### WHAT IS NEEDED
Using the data below, show every line where the word "project" occurs.

### EXCERPTED DATA
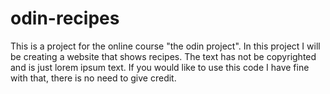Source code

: # odin-recipes
This is a project for the online course "the odin project".
In this project I will be creating a website that shows recipes.
The text has not be copyrighted and is just lorem ipsum text.
If you would like to use this code I have fine with that, there is no need to give credit.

### SOLUTION TO THE PROBLEM
This is a project for the online course "the odin project".
In this project I will be creating a website that shows recipes.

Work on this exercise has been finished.